AWS Database Migration Service
User Guide (Version API Version 2016-01-01)

Best Practices

To use AWS Database Migration Service (AWS DMS) most effectively, see this section's recommendations on the most efficient way to migrate your data.

Improving the Performance of an AWS Database Migration Service Migration

A number of factors affect the performance of your AWS DMS migration:

  • Resource availability on the source

  • The available network throughput

  • The resource capacity of the replication server

  • The ability of the target to ingest changes

  • The type and distribution of source data

  • The number of objects to be migrated

In our tests, we've migrated a terabyte of data in approximately 12 to 13 hours under ideal conditions. These ideal conditions included using source databases running on Amazon Elastic Compute Cloud (Amazon EC2) and in Amazon Relational Database Service (Amazon RDS) with target databases in Amazon RDS. Our source databases contained a representative amount of relatively evenly distributed data with a few large tables containing up to 250 GB of data.

Your migration's performance can be limited by one or more bottlenecks long the way. The following list shows a few things you can do to increase performance:

Load multiple tables in parallel

By default, AWS DMS loads eight tables at a time. You might see some performance improvement by increasing this slightly when using a very large replication server, such as a dms.c4.xlarge or larger instance. However, at some point increasing this parallelism reduces performance. If your replication server is relatively small, such as a dms.t2.medium, you'll want to reduce this number.

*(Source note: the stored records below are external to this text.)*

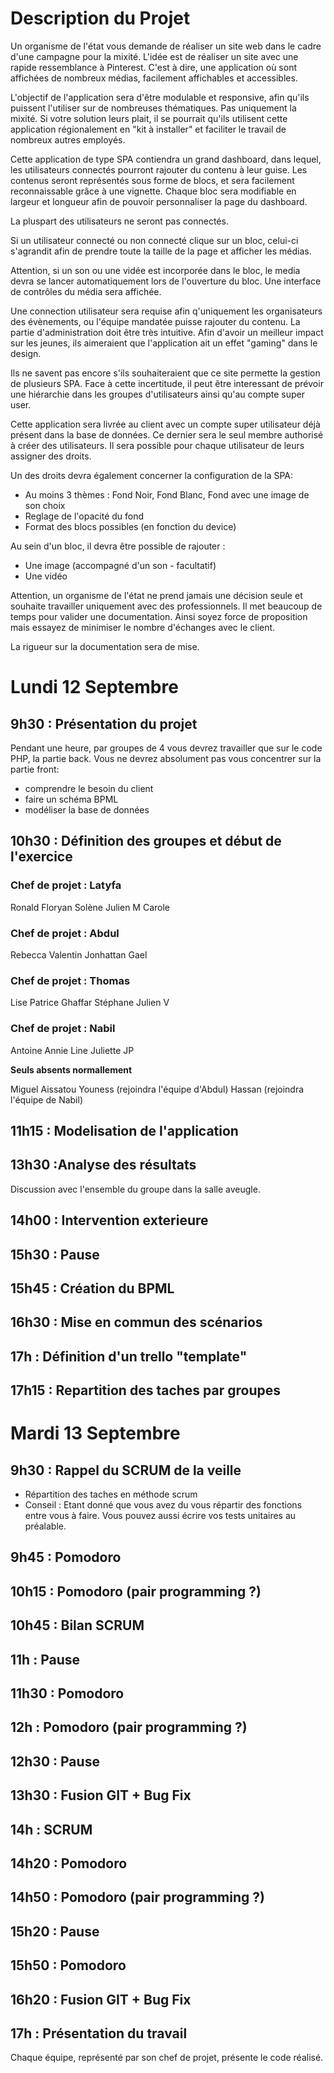 # Description du Projet

Un organisme de l'état vous demande de réaliser un site web dans le cadre d'une campagne pour la mixité. L'idée est de réaliser un site avec une rapide ressemblance à Pinterest. C'est à dire, une application où sont affichées de nombreux médias, facilement affichables et accessibles.

L'objectif de l'application sera d'être modulable et responsive, afin qu'ils puissent l'utiliser sur de nombreuses thématiques. Pas uniquement la mixité. Si votre solution leurs plait, il se pourrait qu'ils utilisent cette application régionalement en "kit à installer" et faciliter le travail de nombreux autres employés.

Cette application de type SPA contiendra un grand dashboard, dans lequel, les utilisateurs connectés pourront rajouter du contenu à leur guise. Les contenus seront représentés sous forme de blocs, et sera facilement reconnaissable grâce à une vignette. Chaque bloc sera modifiable en largeur et longueur afin de pouvoir personnaliser la page du dashboard. 

La pluspart des utilisateurs ne seront pas connectés.

Si un utilisateur connecté ou non connecté clique sur un bloc, celui-ci s'agrandit afin de prendre toute la taille de la page et afficher les médias. 

Attention, si un son ou une vidée est incorporée dans le bloc, le media devra se lancer automatiquement lors de l'ouverture du bloc. Une interface de contrôles du média sera affichée.


Une connection utilisateur sera requise afin q'uniquement les organisateurs des évènements, ou l'équipe mandatée puisse rajouter du contenu.
La partie d'administration doit être très intuitive. Afin d'avoir un meilleur impact sur les jeunes, ils aimeraient que l'application ait un effet "gaming" dans le design.

Ils ne savent pas encore s'ils souhaiteraient que ce site permette la gestion de plusieurs SPA.
Face à cette incertitude, il peut être interessant de prévoir une hiérarchie dans les groupes d'utilisateurs ainsi qu'au compte super user. 

Cette application sera livrée au client avec un compte super utilisateur déjà présent dans la base de données.  Ce dernier sera le seul membre authorisé à créer des utilisateurs. Il sera possible pour chaque utilisateur de leurs assigner des droits.

Un des droits devra également concerner la configuration de la SPA:

 - Au moins 3 thèmes : Fond Noir, Fond Blanc, Fond avec une image de son choix
 - Reglage de l'opacité du fond
 - Format des blocs possibles (en fonction du device)

Au sein d'un bloc, il devra être possible de rajouter :

* Une image (accompagné d'un son - facultatif)
* Une vidéo


Attention, un organisme de l'état ne prend jamais une décision seule et souhaite travailler uniquement avec des professionnels. Il met beaucoup de temps pour valider une documentation. Ainsi soyez force de proposition mais essayez de minimiser le nombre d'échanges avec le client. 

La rigueur sur la documentation sera de mise. 

# Lundi 12 Septembre
## 9h30 : Présentation du projet
Pendant une heure, par groupes de 4 vous devrez travailler que sur le code PHP, la partie back. Vous ne devrez absolument pas vous concentrer sur la partie front:

* comprendre le besoin du client 
* faire un schéma BPML
* modéliser la base de données

## 10h30 : Définition des groupes et début de l'exercice
### Chef de projet : Latyfa

   Ronald
   Floryan
   Solène
   Julien M
   Carole

### Chef de projet : Abdul

   Rebecca
   Valentin
   Jonhattan
   Gael

### Chef de projet : Thomas

   Lise
   Patrice
   Ghaffar
   Stéphane
   Julien V

### Chef de projet : Nabil

   Antoine
   Annie Line
   Juliette
   JP

**Seuls absents normallement**

   Miguel
   Aissatou
   Youness (rejoindra l'équipe d'Abdul)
   Hassan (rejoindra l'équipe de Nabil)
   
## 11h15 : Modelisation de l'application

## 13h30 :Analyse des résultats
Discussion avec l'ensemble du groupe dans la salle aveugle. 

## 14h00 : Intervention exterieure

## 15h30 : Pause
## 15h45 : Création du BPML
## 16h30 : Mise en commun des scénarios
## 17h : Définition d'un trello "template"
## 17h15 : Repartition des taches par groupes

# Mardi 13 Septembre
## 9h30 : Rappel du SCRUM de la veille

* Répartition des taches en méthode scrum
* Conseil : Etant donné que vous avez du vous répartir des fonctions entre vous à faire. Vous pouvez aussi écrire vos tests unitaires au préalable.

## 9h45 : Pomodoro
## 10h15 : Pomodoro (pair programming ?)
## 10h45 : Bilan SCRUM
## 11h : Pause
## 11h30 : Pomodoro
## 12h : Pomodoro (pair programming ?)
## 12h30 : Pause

## 13h30 : Fusion GIT + Bug Fix
## 14h : SCRUM
## 14h20 : Pomodoro
## 14h50 : Pomodoro (pair programming ?)
## 15h20 : Pause
## 15h50 : Pomodoro
## 16h20 : Fusion GIT + Bug Fix
## 17h : Présentation du travail
Chaque équipe, représenté par son chef de projet, présente le code réalisé.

Remove bottlenecks on the target

During the migration, try to remove any processes that might compete with each other for write resources on your target database. As part of this process, disable unnecessary triggers, validation, and secondary indexes. When migrating to an Amazon RDS database, it’s a good idea to disable backups and Multi-AZ on the target until you’re ready to cut-over. Similarly, when migrating to non-Amazon RDS systems, disabling any logging on the target until cut over is usually a good idea.

Use multiple tasks

Sometimes using multiple tasks for a single migration can improve performance. If you have sets of tables that don’t participate in common transactions, you might be able to divide your migration into multiple tasks. Transactional consistency is maintained within a task, so it’s important that tables in separate tasks don't participate in common transactions. Additionally, each task independently reads the transaction stream, so be careful not to put too much stress on the source system.

Improving LOB performance

For information about improving LOB migration, see Migrating Large Binary Objects (LOBs).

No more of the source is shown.